We have over 170 patches in the tracker needing reviews. We have more
issues with patches that need docs and tests. More patches, while
welcome, still need someone to review them, apply them, and ensure
that they don't side-effect everything else, conceptually break
everything, and so on.

> Of course libraries like `locale` and `logging` are hard to change, but
> it would still be possible.  For `locale` it would probably a useful
> idea to go into the direction of datetime, where the timezone
> information is left to a 3rd party library.  `locale` could provide some
> hooks for libraries like `babel` to fill the gap.  On the other hand
> `Cookie` would be very easy to fix by moving the parsing code into a
> separate function and refactoring the cookie objects.

And a 3rd party library adds a dependency to all the build bots,
consumers, apps, etc out there. That dependency may not work on
windows, OS/X, or IRIX. This is partially the reason something like an
libxml dependency is right on out (sadly).

Again, agreed - but these modules need maintainers, people who care
enough about them to do the things you talk about. That's why I
started this tempest in a mailpot in the first place. It's not like I
enjoy replying to emails - I don't even get paid for it.

> We could probably also start a poll out there with well-selected
> questions of what users think about parts of the library.  And for that
> poll it would make a lot of sense to not just ask the questions and
> evaluating the results, but also track the area the user is coming from
> (small size company, open / closed source, web development etc.).
> Because we all are biased and seeing results grouped by some of these
> factoids could be enlightening.  That said, it could tell us that I'm
> completely wrong with my ideas of how the state of the standard library.

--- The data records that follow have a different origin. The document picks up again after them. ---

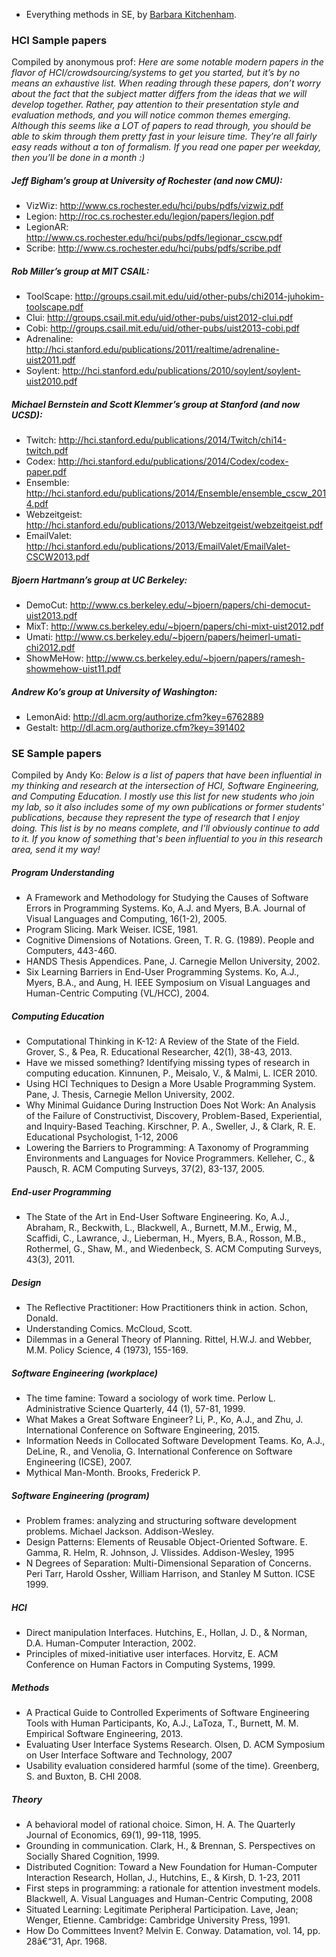 * Everything methods in SE, by [Barbara Kitchenham](http://dblp.uni-trier.de/pers/hd/k/Kitchenham:Barbara_A=).

### HCI Sample papers

Compiled by anonymous prof:
*Here are some notable modern papers in the flavor of HCI/crowdsourcing/systems to get you started, but it’s by no means an exhaustive list.
When reading through these papers, don’t worry about the fact that the subject matter differs from the ideas that we will develop together. Rather, pay attention to their presentation style and evaluation methods, and you will notice common themes emerging.
Although this seems like a LOT of papers to read through, you should be able to skim through them pretty fast in your leisure time. They’re all fairly easy reads without a ton of formalism. If you read one paper per weekday, then you’ll be done in a month :)*

##### Jeff Bigham’s group at University of Rochester (and now CMU):
* VizWiz: http://www.cs.rochester.edu/hci/pubs/pdfs/vizwiz.pdf
* Legion: http://roc.cs.rochester.edu/legion/papers/legion.pdf
* LegionAR: http://www.cs.rochester.edu/hci/pubs/pdfs/legionar_cscw.pdf
* Scribe: http://www.cs.rochester.edu/hci/pubs/pdfs/scribe.pdf

##### Rob Miller’s group at MIT CSAIL:
* ToolScape: http://groups.csail.mit.edu/uid/other-pubs/chi2014-juhokim-toolscape.pdf
* Clui: http://groups.csail.mit.edu/uid/other-pubs/uist2012-clui.pdf
* Cobi: http://groups.csail.mit.edu/uid/other-pubs/uist2013-cobi.pdf
* Adrenaline: http://hci.stanford.edu/publications/2011/realtime/adrenaline-uist2011.pdf
* Soylent: http://hci.stanford.edu/publications/2010/soylent/soylent-uist2010.pdf

##### Michael Bernstein and Scott Klemmer’s group at Stanford (and now UCSD):
* Twitch: http://hci.stanford.edu/publications/2014/Twitch/chi14-twitch.pdf
* Codex: http://hci.stanford.edu/publications/2014/Codex/codex-paper.pdf
* Ensemble: http://hci.stanford.edu/publications/2014/Ensemble/ensemble_cscw_2014.pdf
* Webzeitgeist: http://hci.stanford.edu/publications/2013/Webzeitgeist/webzeitgeist.pdf
* EmailValet: http://hci.stanford.edu/publications/2013/EmailValet/EmailValet-CSCW2013.pdf

##### Bjoern Hartmann’s group at UC Berkeley:
* DemoCut: http://www.cs.berkeley.edu/~bjoern/papers/chi-democut-uist2013.pdf
* MixT: http://www.cs.berkeley.edu/~bjoern/papers/chi-mixt-uist2012.pdf
* Umati: http://www.cs.berkeley.edu/~bjoern/papers/heimerl-umati-chi2012.pdf
* ShowMeHow: http://www.cs.berkeley.edu/~bjoern/papers/ramesh-showmehow-uist11.pdf

##### Andrew Ko’s group at University of Washington:
* LemonAid: http://dl.acm.org/authorize.cfm?key=6762889
* Gestalt: http://dl.acm.org/authorize.cfm?key=391402

### SE Sample papers

Compiled by Andy Ko:
*Below is a list of papers that have been influential in my thinking and research at the intersection of HCI, Software Engineering, and Computing Education. I mostly use this list for new students who join my lab, so it also includes some of my own publications or former students' publications, because they represent the type of research that I enjoy doing.
This list is by no means complete, and I'll obviously continue to add to it. If you know of something that's been influential to you in this research area, send it my way!*

##### Program Understanding

* A Framework and Methodology for Studying the Causes of Software Errors in Programming Systems. Ko, A.J. and Myers, B.A. Journal of Visual Languages and Computing, 16(1-2), 2005.
* Program Slicing. Mark Weiser. ICSE, 1981.
* Cognitive Dimensions of Notations. Green, T. R. G. (1989). People and Computers, 443-460.
* HANDS Thesis Appendices. Pane, J. Carnegie Mellon University, 2002.
* Six Learning Barriers in End-User Programming Systems. Ko, A.J., Myers, B.A., and Aung, H. IEEE Symposium on Visual Languages and Human-Centric Computing (VL/HCC), 2004.

##### Computing Education

* Computational Thinking in K-12: A Review of the State of the Field. Grover, S., & Pea, R. Educational Researcher, 42(1), 38-43, 2013.
* Have we missed something? Identifying missing types of research in computing education. Kinnunen, P., Meisalo, V., & Malmi, L. ICER 2010.
* Using HCI Techniques to Design a More Usable Programming System. Pane, J. Thesis, Carnegie Mellon University, 2002.
* Why Minimal Guidance During Instruction Does Not Work: An Analysis of the Failure of Constructivist, Discovery, Problem-Based, Experiential, and Inquiry-Based Teaching. Kirschner, P. A., Sweller, J., & Clark, R. E. Educational Psychologist, 1-12, 2006
* Lowering the Barriers to Programming: A Taxonomy of Programming Environments and Languages for Novice Programmers. Kelleher, C., & Pausch, R. ACM Computing Surveys, 37(2), 83-137, 2005.

##### End-user Programming

* The State of the Art in End-User Software Engineering. Ko, A.J., Abraham, R., Beckwith, L., Blackwell, A., Burnett, M.M., Erwig, M., Scaffidi, C., Lawrance, J., Lieberman, H., Myers, B.A., Rosson, M.B., Rothermel, G., Shaw, M., and Wiedenbeck, S. ACM Computing Surveys, 43(3), 2011.

##### Design

* The Reflective Practitioner: How Practitioners think in action. Schon, Donald.
* Understanding Comics. McCloud, Scott.
* Dilemmas in a General Theory of Planning. Rittel, H.W.J. and Webber, M.M. Policy Science, 4 (1973), 155-169.

##### Software Engineering (workplace)

* The time famine: Toward a sociology of work time. Perlow L. Administrative Science Quarterly, 44 (1), 57-81, 1999.
* What Makes a Great Software Engineer? Li, P., Ko, A.J., and Zhu, J. International Conference on Software Engineering, 2015.
* Information Needs in Collocated Software Development Teams. Ko, A.J., DeLine, R., and Venolia, G. International Conference on Software Engineering (ICSE), 2007.
* Mythical Man-Month. Brooks, Frederick P.

##### Software Engineering (program)

* Problem frames: analyzing and structuring software development problems. Michael Jackson. Addison-Wesley.
* Design Patterns: Elements of Reusable Object-Oriented Software. E. Gamma, R. Helm, R. Johnson, J. Vlissides. Addison-Wesley, 1995
* N Degrees of Separation: Multi-Dimensional Separation of Concerns. Peri Tarr, Harold Ossher, William Harrison, and Stanley M Sutton. ICSE 1999.

##### HCI

* Direct manipulation Interfaces. Hutchins, E., Hollan, J. D., & Norman, D.A. Human-Computer Interaction, 2002.
* Principles of mixed-initiative user interfaces. Horvitz, E. ACM Conference on Human Factors in Computing Systems, 1999.

##### Methods

* A Practical Guide to Controlled Experiments of Software Engineering Tools with Human Participants, Ko, A.J., LaToza, T., Burnett, M. M. Empirical Software Engineering, 2013.
* Evaluating User Interface Systems Research. Olsen, D. ACM Symposium on User Interface Software and Technology, 2007
* Usability evaluation considered harmful (some of the time). Greenberg, S. and Buxton, B. CHI 2008.

##### Theory

* A behavioral model of rational choice. Simon, H. A. The Quarterly Journal of Economics, 69(1), 99-118, 1995.
* Grounding in communication. Clark, H., & Brennan, S. Perspectives on Socially Shared Cognition, 1999.
* Distributed Cognition: Toward a New Foundation for Human-Computer Interaction Research, Hollan, J., Hutchins, E., & Kirsh, D. 1-23, 2011
* First steps in programming: a rationale for attention investment models. Blackwell, A. Visual Languages and Human-Centric Computing, 2008
* Situated Learning: Legitimate Peripheral Participation. Lave, Jean; Wenger, Etienne. Cambridge: Cambridge University Press, 1991.
* How Do Committees Invent? Melvin E. Conway. Datamation, vol. 14, pp. 28â€“31, Apr. 1968.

There are two things conflated here. One is "what do the users want"
and "what can we maintain". They are not the same thing. Brett already
tried an informal poll:

http://sayspy.blogspot.com/2009/07/results-of-informal-poll-about-standard.html

While not entirely representative of the hundreds of companies, and
thousands of people out there using Python, it's a good place to
start. In fact, it's one of the data points I'm using in my "cleanup
PEP". Would you like to help?

> But how realistic is it to refactor the standard library?  I don't know.
> For a long time people were pretty sure Python will not get any faster
> and yet Unleaden Swallow is doing some really amazing progress.

refactoring of the standard library, and it's continued evolution are
requirements for Python 's survival. This is why I started the other
thread, and others contributed to it.

> Any maybe we should have some elected task forces for things like the
> standard library.  Judging from the mailinglist it appears that far too
> many people are discussing *every detail* of it.  It is a good idea to
> ask as many people as possible, but I am not sure if the mailinglist is
> the way to do that.  It is currently very hard to see the direction in
> which development is heading.

Those of us who care about this are off writing PEPs. If you want to
help, you can. The discussion of every detail is a necessary "evil" -
and it comes with the territory. There is a time for discussion
though, and a time for work. David, Georg, Brett, Frank, and I are all
taking action items to go off and do, because you're right: actions
speak louder.

>
> Please think of this email just as a suggestion.  I don't have too much
> trust into myself to follow the discussions on this list camely enough
> to become a real part of a solution, but I would love to help shifting
> the development into a better direction, no matter which one it will be.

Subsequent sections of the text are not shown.